We discussed previously the fact that the clearest such evidence available is evidence that a person has been convicted of a relevant offence or of an offence aggravated in the way anticipated by the Bill by domestic abuse. There might be other forms of evidence: for example, there has been a finding of fact in a court that a person engaged in such behaviour, or there is another documentary form of evidence that would enable the director to be satisfied. We would like to explore with stakeholders what forms of evidence might best be used for that purpose, and the consequences and risks of including each of those within the definition. Essentially, there is a balance to be struck between, on the one hand, limiting it only to convictions, where the director can be absolutely certain that the person is a victim; and, on the other, to admitting other less definitive forms of evidence to stand, which broadens the application to waiver to more deserving parties. However, each step taken in that direction opens up greater risk of its use by people who are not victims of abuse and who may, in fact, be abusers. The intention is that we explore that issue fully with stakeholders and go forward with proposals in the guidance as to what balance should, in the end, be struck between those two countervailing considerations.

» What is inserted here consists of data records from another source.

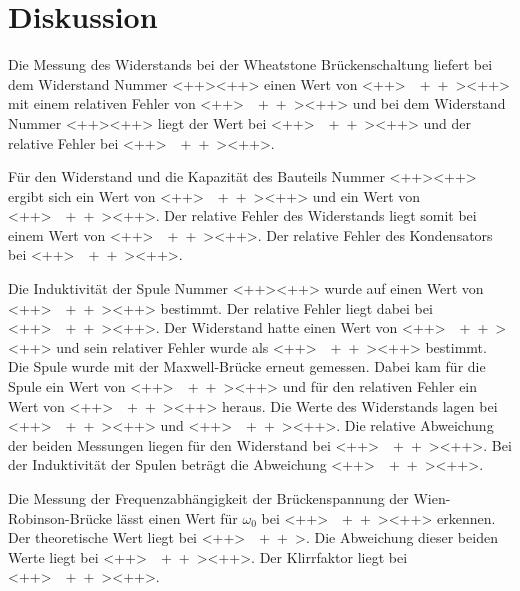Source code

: \section{Diskussion}
\label{sec:Diskussion}

Die Messung des Widerstands bei der Wheatstone Brückenschaltung liefert bei dem Widerstand Nummer \num{<++>}<++> 
einen Wert von \SI{<++>}{\<++>}<++> mit einem relativen Fehler von \SI{<++>}{\<++>}<++> und bei dem Widerstand Nummer 
\num{<++>}<++> liegt der Wert bei \SI{<++>}{\<++>}<++> und der relative Fehler bei \SI{<++>}{\<++>}<++>. 

\noindent Für den Widerstand und die Kapazität des Bauteils Nummer \num{<++>}<++> ergibt sich ein Wert von 
\SI{<++>}{\<++>}<++> und ein Wert von \SI{<++>}{\<++>}<++>. Der relative Fehler des Widerstands liegt somit bei einem 
Wert von \SI{<++>}{\<++>}<++>. Der relative Fehler des Kondensators bei \SI{<++>}{\<++>}<++>. 

\noindent Die Induktivität der Spule Nummer \num{<++>}<++> wurde auf einen Wert von \SI{<++>}{\<++>}<++> bestimmt. 
Der relative Fehler liegt dabei bei \SI{<++>}{\<++>}<++>. Der Widerstand hatte einen Wert von \SI{<++>}{\<++>}<++> 
und sein relativer Fehler wurde als \SI{<++>}{\<++>}<++> bestimmt. 
Die Spule wurde mit der Maxwell-Brücke erneut gemessen. Dabei kam für die Spule ein Wert von \SI{<++>}{\<++>}<++> 
und für den relativen Fehler ein Wert von \SI{<++>}{\<++>}<++> heraus. Die Werte des Widerstands lagen bei 
\SI{<++>}{\<++>}<++> und \SI{<++>}{\<++>}<++>. Die relative Abweichung der beiden Messungen liegen für den Widerstand 
bei \SI{<++>}{\<++>}<++>. Bei der Induktivität der Spulen beträgt die Abweichung \SI{<++>}{\<++>}<++>. 

\noindent Die Messung der Frequenzabhängigkeit der Brückenspannung der Wien-Robinson-Brücke lässt einen Wert für 
$\omega_0$ bei \SI{<++>}{\<++>}<++> erkennen. Der theoretische Wert liegt bei \SI{<++>}{\<++>}. Die Abweichung dieser 
beiden Werte liegt bei \SI{<++>}{\<++>}<++>. Der Klirrfaktor liegt bei \SI{<++>}{\<++>}<++>. 
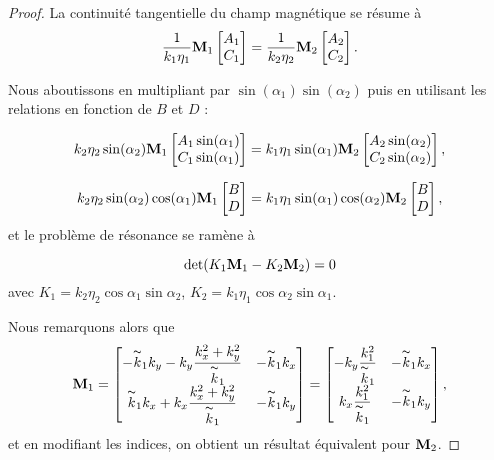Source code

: \begin{proof}
    La continuité tangentielle du champ magnétique se résume à 
    \[
    \dfrac{1}{k_1\eta_1}\mathbf{M}_1\begin{bmatrix}A_1\\C_1\end{bmatrix}=\dfrac{1}{k_2\eta_2}\mathbf{M}_2\begin{bmatrix}A_2\\C_2\end{bmatrix}.
    \]

    Nous aboutissons en multipliant par \(\sin(\alpha_1)\sin(\alpha_2)\) puis en utilisant les relations en fonction de \(B\) et \(D\) :

    \[
    k_2\eta_2\sin(\alpha_2)\mathbf{M}_1\begin{bmatrix}A_1\sin(\alpha_1)\\C_1\sin(\alpha_1)\end{bmatrix}
    =
    k_1\eta_1\sin(\alpha_1)\mathbf{M}_2\begin{bmatrix}A_2\sin(\alpha_2)\\C_2\sin(\alpha_2)\end{bmatrix},
    \]

    \[
    k_2\eta_2\sin(\alpha_2)\cos(\alpha_1)\mathbf{M}_1\begin{bmatrix}B\\D\end{bmatrix}
    =
    k_1\eta_1\sin(\alpha_1)\cos(\alpha_2)\mathbf{M}_2\begin{bmatrix}B\\D\end{bmatrix},
    \]
    et le problème de résonance se ramène à 

    \[
    \operatorname{det}(K_1\mathbf{M}_1-K_2\mathbf{M}_2)=0
    \]
    avec \(K_1=k_2\eta_2\cos \alpha_1\sin \alpha_2\), \(K_2=k_1\eta_1\cos \alpha_2\sin \alpha_1\).

    Nous remarquons alors que
    \[
    \mathbf{M}_1=
    \begin{bmatrix}
    -\overset{\thicksim}{k}_1k_y-k_y\dfrac{k_x^2+k_y^2}{\overset{\thicksim}{k}_1}  &   -\overset{\thicksim}{k}_1k_x
    \\
    \overset{\thicksim}{k}_1k_x+k_x\dfrac{k_x^2+k_y^2}{\overset{\thicksim}{k}_1}   &   -\overset{\thicksim}{k}_1k_y
    \end{bmatrix}
    =
    \begin{bmatrix}
    -k_y\dfrac{k_1^2}{\overset{\thicksim}{k}_1}   &   -\overset{\thicksim}{k}_1k_x
    \\
    k_x\dfrac{k_1^2}{\overset{\thicksim}{k}_1}    &   -\overset{\thicksim}{k}_1k_y
    \end{bmatrix},
    \]
    et en modifiant les indices, on obtient un résultat équivalent pour \(\mathbf{M}_2\).


\end{proof}
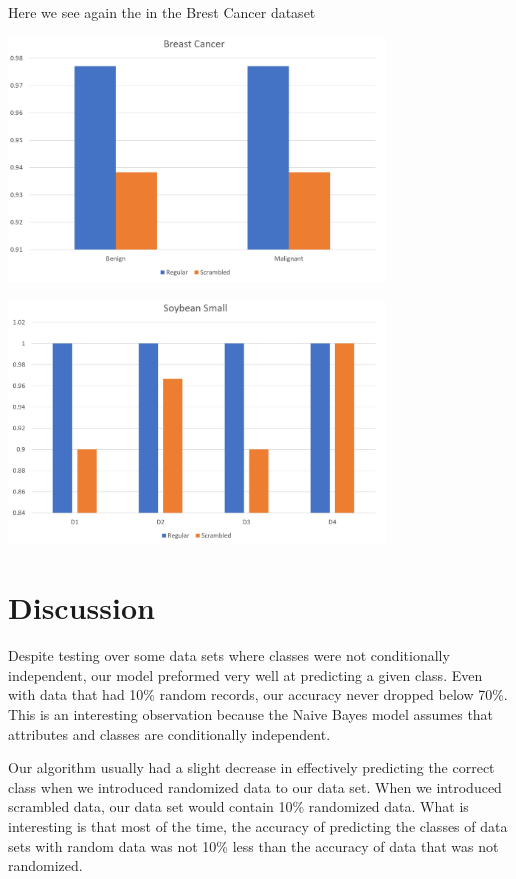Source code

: \documentclass[twoside,11pt]{article}
\begin{document}
Here we see again the in the Brest Cancer dataset
\begin{center}
\includegraphics[width=10cm]{breastCan.png}


\includegraphics[width=10cm]{soybean.png}
\end{center}




\section{Discussion}

Despite testing over some data sets where classes were not conditionally independent, our model preformed very well at predicting a given class. Even with data that had 10\% random records, our accuracy never dropped below 70\%. This is an interesting observation because the Naive Bayes model assumes that attributes and classes are conditionally independent.

Our algorithm usually had a slight decrease in effectively predicting the correct class when we introduced randomized data to our data set. When we introduced scrambled data, our data set would contain 10\% randomized data. What is interesting is that most of the time, the accuracy of predicting the classes of data sets with random data was not 10\% less than the accuracy of data that was not randomized.
\end{document}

The Chairperson (Mr Givan): Would that guidance have any statutory underpinning?

Mr J Bradley: The intention is that clause 27(2) will provide that statutory underpinning. The Department could, of course, issue guidance to the director. However, our concern, at present, is that, without an express provision that anticipates that guidance coming forward, a challenge may be made that we were unduly fettering the discretion that had been granted to the director by the primary legislation. By putting it in the Bill, we ensure that our guidance is more robust. It is not as vulnerable to challenge at a later stage because it is anticipated by the Bill,

The Chairperson (Mr Givan): Will that come through the Assembly via regulation?

Mr J Bradley: The intention is that we consult on the guidance, and it would therefore come before the Committee for consideration as part of that process. We hope that we will be able to work with the Committee on its development as the Department develops its proposals.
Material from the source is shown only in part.